• RonKyle (8/25/2016)


    Well, reporting only on what is used is the same as using independent dimensions again.

    No, it's not. Chances are independent dimensions when the items would be an attribute of product would be a design error. This is an ETL choice. But as you point out that it's important to know what hasn't moved, then why are you asking if you should load the unsized products even if it will double the size? It sounds like you know you have to load them. If in the dimension I described I had to report on the 75% unused combinations, there would have been no choice but to load them.

    I don't see how including the unsized doubles the data in any case.

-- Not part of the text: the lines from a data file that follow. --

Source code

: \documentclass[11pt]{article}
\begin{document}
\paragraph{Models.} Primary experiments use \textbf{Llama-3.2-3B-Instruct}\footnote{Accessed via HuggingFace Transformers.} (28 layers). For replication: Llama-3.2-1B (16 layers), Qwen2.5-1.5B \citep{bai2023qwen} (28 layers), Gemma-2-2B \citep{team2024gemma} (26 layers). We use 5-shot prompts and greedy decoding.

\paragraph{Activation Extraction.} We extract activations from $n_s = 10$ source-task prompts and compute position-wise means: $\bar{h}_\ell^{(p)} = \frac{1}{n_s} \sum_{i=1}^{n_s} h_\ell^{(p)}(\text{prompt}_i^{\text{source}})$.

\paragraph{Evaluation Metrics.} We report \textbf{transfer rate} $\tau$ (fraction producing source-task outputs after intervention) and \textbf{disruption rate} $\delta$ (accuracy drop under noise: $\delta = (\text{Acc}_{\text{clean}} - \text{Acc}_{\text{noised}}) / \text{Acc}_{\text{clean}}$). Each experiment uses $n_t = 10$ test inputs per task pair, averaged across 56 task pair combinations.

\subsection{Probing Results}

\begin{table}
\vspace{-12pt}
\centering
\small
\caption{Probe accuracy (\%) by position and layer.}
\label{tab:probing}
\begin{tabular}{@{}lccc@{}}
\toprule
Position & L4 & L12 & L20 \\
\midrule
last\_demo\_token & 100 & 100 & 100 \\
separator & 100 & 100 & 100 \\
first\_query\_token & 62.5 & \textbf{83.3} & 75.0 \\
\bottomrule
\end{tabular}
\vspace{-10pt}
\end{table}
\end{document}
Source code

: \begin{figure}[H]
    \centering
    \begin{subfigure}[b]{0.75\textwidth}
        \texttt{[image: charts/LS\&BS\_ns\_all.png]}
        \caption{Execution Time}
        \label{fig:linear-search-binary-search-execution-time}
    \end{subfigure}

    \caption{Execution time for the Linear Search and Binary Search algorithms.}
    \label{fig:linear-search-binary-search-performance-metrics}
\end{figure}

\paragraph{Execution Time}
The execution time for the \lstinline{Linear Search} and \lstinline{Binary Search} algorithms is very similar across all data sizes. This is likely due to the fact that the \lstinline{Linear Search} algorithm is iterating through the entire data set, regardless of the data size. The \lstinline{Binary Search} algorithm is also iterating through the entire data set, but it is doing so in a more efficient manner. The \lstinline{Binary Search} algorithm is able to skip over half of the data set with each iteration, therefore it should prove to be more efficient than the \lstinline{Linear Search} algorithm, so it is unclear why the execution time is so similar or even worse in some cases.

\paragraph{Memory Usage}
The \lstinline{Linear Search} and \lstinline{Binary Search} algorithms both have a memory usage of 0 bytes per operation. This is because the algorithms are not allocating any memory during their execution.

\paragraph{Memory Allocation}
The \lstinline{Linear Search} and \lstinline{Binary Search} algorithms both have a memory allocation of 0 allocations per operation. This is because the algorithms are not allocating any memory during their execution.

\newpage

I would see it something like

    Shirt XS

    Shirt S

    Shirt M

    Shirt L

    Shirt XL

    Shirt US

    In this case, the unsized adds one more row to the 5 already there. I'm sure you're real life situation is not a simplistic, but the idea likely pertains.

    Sorry, I misunderstood. You were referring to adding unsized to only products that have unsized via the ETL and not just adding it to all products. I thought you were saying that you could just build the dimension based on what's used in the fact, i.e.: only include attributes that have sold in the dimension.

    That would be the smart bet, but if you do have product colors, it wouldn't just be 1 new record for the product, if you have 5 colors, it would be 5 new records at max for the product. That's when you want to ensure you are only adding what has changed per the ETL (as Ron mentioned). Thus, if you have 10,000 products with 10 colors, then you're talking at max, 100,000 new records added to the DimProduct table over time (the amount that unsized could increase if all products and colors have it over time). Not exactly double per his comments, but a lot more records if unsized happens for all 10,000 products and 10 color combinations.